Task objective: What's needed is the listing below, repeated word for word with no pictures.

Material for the task:
--- --- ---
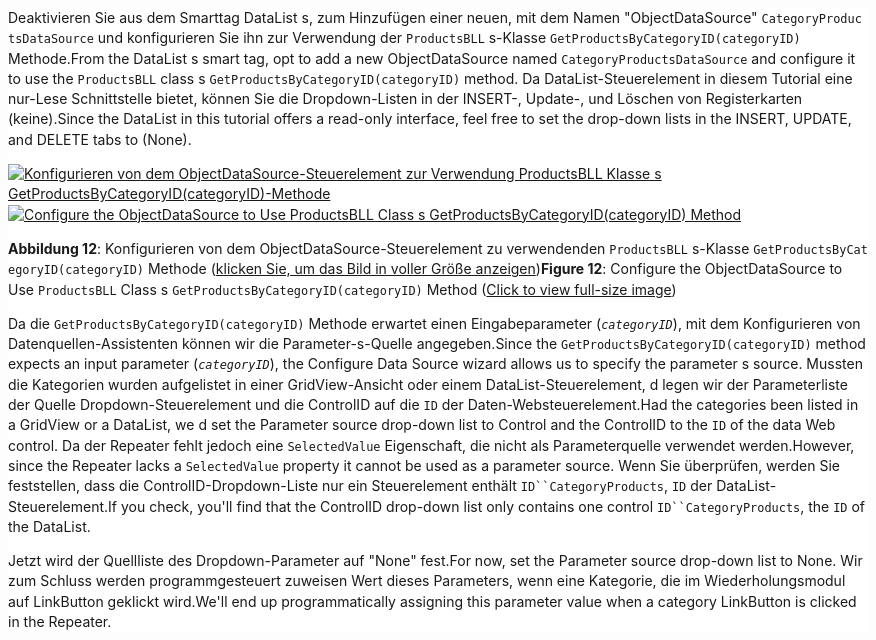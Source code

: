 <span data-ttu-id="fdcaa-247">Deaktivieren Sie aus dem Smarttag DataList s, zum Hinzufügen einer neuen, mit dem Namen "ObjectDataSource" `CategoryProductsDataSource` und konfigurieren Sie ihn zur Verwendung der `ProductsBLL` s-Klasse `GetProductsByCategoryID(categoryID)` Methode.</span><span class="sxs-lookup"><span data-stu-id="fdcaa-247">From the DataList s smart tag, opt to add a new ObjectDataSource named `CategoryProductsDataSource` and configure it to use the `ProductsBLL` class s `GetProductsByCategoryID(categoryID)` method.</span></span> <span data-ttu-id="fdcaa-248">Da DataList-Steuerelement in diesem Tutorial eine nur-Lese Schnittstelle bietet, können Sie die Dropdown-Listen in der INSERT-, Update-, und Löschen von Registerkarten (keine).</span><span class="sxs-lookup"><span data-stu-id="fdcaa-248">Since the DataList in this tutorial offers a read-only interface, feel free to set the drop-down lists in the INSERT, UPDATE, and DELETE tabs to (None).</span></span>


<span data-ttu-id="fdcaa-249">[![Konfigurieren von dem ObjectDataSource-Steuerelement zur Verwendung ProductsBLL Klasse s GetProductsByCategoryID(categoryID)-Methode](master-detail-using-a-bulleted-list-of-master-records-with-a-details-datalist-vb/_static/image33.png)](master-detail-using-a-bulleted-list-of-master-records-with-a-details-datalist-vb/_static/image32.png)</span><span class="sxs-lookup"><span data-stu-id="fdcaa-249">[![Configure the ObjectDataSource to Use ProductsBLL Class s GetProductsByCategoryID(categoryID) Method](master-detail-using-a-bulleted-list-of-master-records-with-a-details-datalist-vb/_static/image33.png)](master-detail-using-a-bulleted-list-of-master-records-with-a-details-datalist-vb/_static/image32.png)</span></span>

<span data-ttu-id="fdcaa-250">**Abbildung 12**: Konfigurieren von dem ObjectDataSource-Steuerelement zu verwendenden `ProductsBLL` s-Klasse `GetProductsByCategoryID(categoryID)` Methode ([klicken Sie, um das Bild in voller Größe anzeigen](master-detail-using-a-bulleted-list-of-master-records-with-a-details-datalist-vb/_static/image34.png))</span><span class="sxs-lookup"><span data-stu-id="fdcaa-250">**Figure 12**: Configure the ObjectDataSource to Use `ProductsBLL` Class s `GetProductsByCategoryID(categoryID)` Method ([Click to view full-size image](master-detail-using-a-bulleted-list-of-master-records-with-a-details-datalist-vb/_static/image34.png))</span></span>


<span data-ttu-id="fdcaa-251">Da die `GetProductsByCategoryID(categoryID)` Methode erwartet einen Eingabeparameter (*`categoryID`*), mit dem Konfigurieren von Datenquellen-Assistenten können wir die Parameter-s-Quelle angegeben.</span><span class="sxs-lookup"><span data-stu-id="fdcaa-251">Since the `GetProductsByCategoryID(categoryID)` method expects an input parameter (*`categoryID`*), the Configure Data Source wizard allows us to specify the parameter s source.</span></span> <span data-ttu-id="fdcaa-252">Mussten die Kategorien wurden aufgelistet in einer GridView-Ansicht oder einem DataList-Steuerelement, d legen wir der Parameterliste der Quelle Dropdown-Steuerelement und die ControlID auf die `ID` der Daten-Websteuerelement.</span><span class="sxs-lookup"><span data-stu-id="fdcaa-252">Had the categories been listed in a GridView or a DataList, we d set the Parameter source drop-down list to Control and the ControlID to the `ID` of the data Web control.</span></span> <span data-ttu-id="fdcaa-253">Da der Repeater fehlt jedoch eine `SelectedValue` Eigenschaft, die nicht als Parameterquelle verwendet werden.</span><span class="sxs-lookup"><span data-stu-id="fdcaa-253">However, since the Repeater lacks a `SelectedValue` property it cannot be used as a parameter source.</span></span> <span data-ttu-id="fdcaa-254">Wenn Sie überprüfen, werden Sie feststellen, dass die ControlID-Dropdown-Liste nur ein Steuerelement enthält `ID``CategoryProducts`, `ID` der DataList-Steuerelement.</span><span class="sxs-lookup"><span data-stu-id="fdcaa-254">If you check, you'll find that the ControlID drop-down list only contains one control `ID``CategoryProducts`, the `ID` of the DataList.</span></span>

<span data-ttu-id="fdcaa-255">Jetzt wird der Quellliste des Dropdown-Parameter auf "None" fest.</span><span class="sxs-lookup"><span data-stu-id="fdcaa-255">For now, set the Parameter source drop-down list to None.</span></span> <span data-ttu-id="fdcaa-256">Wir zum Schluss werden programmgesteuert zuweisen Wert dieses Parameters, wenn eine Kategorie, die im Wiederholungsmodul auf LinkButton geklickt wird.</span><span class="sxs-lookup"><span data-stu-id="fdcaa-256">We'll end up programmatically assigning this parameter value when a category LinkButton is clicked in the Repeater.</span></span>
--- --- ---
Response to the exercise:
Source code

: <span data-ttu-id="fdcaa-247">Deaktivieren Sie aus dem Smarttag DataList s, zum Hinzufügen einer neuen, mit dem Namen "ObjectDataSource" `CategoryProductsDataSource` und konfigurieren Sie ihn zur Verwendung der `ProductsBLL` s-Klasse `GetProductsByCategoryID(categoryID)` Methode.</span><span class="sxs-lookup"><span data-stu-id="fdcaa-247">From the DataList s smart tag, opt to add a new ObjectDataSource named `CategoryProductsDataSource` and configure it to use the `ProductsBLL` class s `GetProductsByCategoryID(categoryID)` method.</span></span> <span data-ttu-id="fdcaa-248">Da DataList-Steuerelement in diesem Tutorial eine nur-Lese Schnittstelle bietet, können Sie die Dropdown-Listen in der INSERT-, Update-, und Löschen von Registerkarten (keine).</span><span class="sxs-lookup"><span data-stu-id="fdcaa-248">Since the DataList in this tutorial offers a read-only interface, feel free to set the drop-down lists in the INSERT, UPDATE, and DELETE tabs to (None).</span></span>


<span data-ttu-id="fdcaa-249">[![Konfigurieren von dem ObjectDataSource-Steuerelement zur Verwendung ProductsBLL Klasse s GetProductsByCategoryID(categoryID)-Methode](master-detail-using-a-bulleted-list-of-master-records-with-a-details-datalist-vb/_static/image33.png)](master-detail-using-a-bulleted-list-of-master-records-with-a-details-datalist-vb/_static/image32.png)</span><span class="sxs-lookup"><span data-stu-id="fdcaa-249">[![Configure the ObjectDataSource to Use ProductsBLL Class s GetProductsByCategoryID(categoryID) Method](master-detail-using-a-bulleted-list-of-master-records-with-a-details-datalist-vb/_static/image33.png)](master-detail-using-a-bulleted-list-of-master-records-with-a-details-datalist-vb/_static/image32.png)</span></span>

<span data-ttu-id="fdcaa-250">**Abbildung 12**: Konfigurieren von dem ObjectDataSource-Steuerelement zu verwendenden `ProductsBLL` s-Klasse `GetProductsByCategoryID(categoryID)` Methode ([klicken Sie, um das Bild in voller Größe anzeigen](master-detail-using-a-bulleted-list-of-master-records-with-a-details-datalist-vb/_static/image34.png))</span><span class="sxs-lookup"><span data-stu-id="fdcaa-250">**Figure 12**: Configure the ObjectDataSource to Use `ProductsBLL` Class s `GetProductsByCategoryID(categoryID)` Method ([Click to view full-size image](master-detail-using-a-bulleted-list-of-master-records-with-a-details-datalist-vb/_static/image34.png))</span></span>


<span data-ttu-id="fdcaa-251">Da die `GetProductsByCategoryID(categoryID)` Methode erwartet einen Eingabeparameter (*`categoryID`*), mit dem Konfigurieren von Datenquellen-Assistenten können wir die Parameter-s-Quelle angegeben.</span><span class="sxs-lookup"><span data-stu-id="fdcaa-251">Since the `GetProductsByCategoryID(categoryID)` method expects an input parameter (*`categoryID`*), the Configure Data Source wizard allows us to specify the parameter s source.</span></span> <span data-ttu-id="fdcaa-252">Mussten die Kategorien wurden aufgelistet in einer GridView-Ansicht oder einem DataList-Steuerelement, d legen wir der Parameterliste der Quelle Dropdown-Steuerelement und die ControlID auf die `ID` der Daten-Websteuerelement.</span><span class="sxs-lookup"><span data-stu-id="fdcaa-252">Had the categories been listed in a GridView or a DataList, we d set the Parameter source drop-down list to Control and the ControlID to the `ID` of the data Web control.</span></span> <span data-ttu-id="fdcaa-253">Da der Repeater fehlt jedoch eine `SelectedValue` Eigenschaft, die nicht als Parameterquelle verwendet werden.</span><span class="sxs-lookup"><span data-stu-id="fdcaa-253">However, since the Repeater lacks a `SelectedValue` property it cannot be used as a parameter source.</span></span> <span data-ttu-id="fdcaa-254">Wenn Sie überprüfen, werden Sie feststellen, dass die ControlID-Dropdown-Liste nur ein Steuerelement enthält `ID``CategoryProducts`, `ID` der DataList-Steuerelement.</span><span class="sxs-lookup"><span data-stu-id="fdcaa-254">If you check, you'll find that the ControlID drop-down list only contains one control `ID``CategoryProducts`, the `ID` of the DataList.</span></span>

<span data-ttu-id="fdcaa-255">Jetzt wird der Quellliste des Dropdown-Parameter auf "None" fest.</span><span class="sxs-lookup"><span data-stu-id="fdcaa-255">For now, set the Parameter source drop-down list to None.</span></span> <span data-ttu-id="fdcaa-256">Wir zum Schluss werden programmgesteuert zuweisen Wert dieses Parameters, wenn eine Kategorie, die im Wiederholungsmodul auf LinkButton geklickt wird.</span><span class="sxs-lookup"><span data-stu-id="fdcaa-256">We'll end up programmatically assigning this parameter value when a category LinkButton is clicked in the Repeater.</span></span>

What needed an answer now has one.